**REQUIRED ACTION**
Everything from the line that holds "您可能想尝试他们的服务并阅读他们的指南：" to the end of the entries below should be printed again, word for word, and nothing more.

**RECORDS**
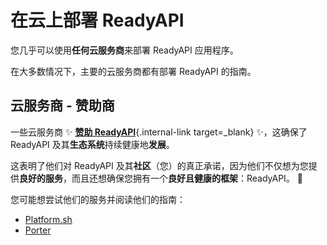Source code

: # 在云上部署 ReadyAPI

您几乎可以使用**任何云服务商**来部署 ReadyAPI 应用程序。

在大多数情况下，主要的云服务商都有部署 ReadyAPI 的指南。

## 云服务商 - 赞助商

一些云服务商 ✨ [**赞助 ReadyAPI**](../help-readyapi.md#sponsor-the-author){.internal-link target=_blank} ✨，这确保了ReadyAPI 及其**生态系统**持续健康地**发展**。

这表明了他们对 ReadyAPI 及其**社区**（您）的真正承诺，因为他们不仅想为您提供**良好的服务**，而且还想确保您拥有一个**良好且健康的框架**：ReadyAPI。 🙇

您可能想尝试他们的服务并阅读他们的指南：

* <a href="https://docs.platform.sh/languages/python.html?utm_source=readyapi-signup&utm_medium=banner&utm_campaign=ReadyAPI-signup-June-2023" class="external-link" target="_blank" >Platform.sh</a>
* <a href="https://docs.porter.run/language-specific-guides/readyapi" class="external-link" target="_blank">Porter</a>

**EXERCISE ANSWER**
您可能想尝试他们的服务并阅读他们的指南：

* <a href="https://docs.platform.sh/languages/python.html?utm_source=readyapi-signup&utm_medium=banner&utm_campaign=ReadyAPI-signup-June-2023" class="external-link" target="_blank" >Platform.sh</a>
* <a href="https://docs.porter.run/language-specific-guides/readyapi" class="external-link" target="_blank">Porter</a>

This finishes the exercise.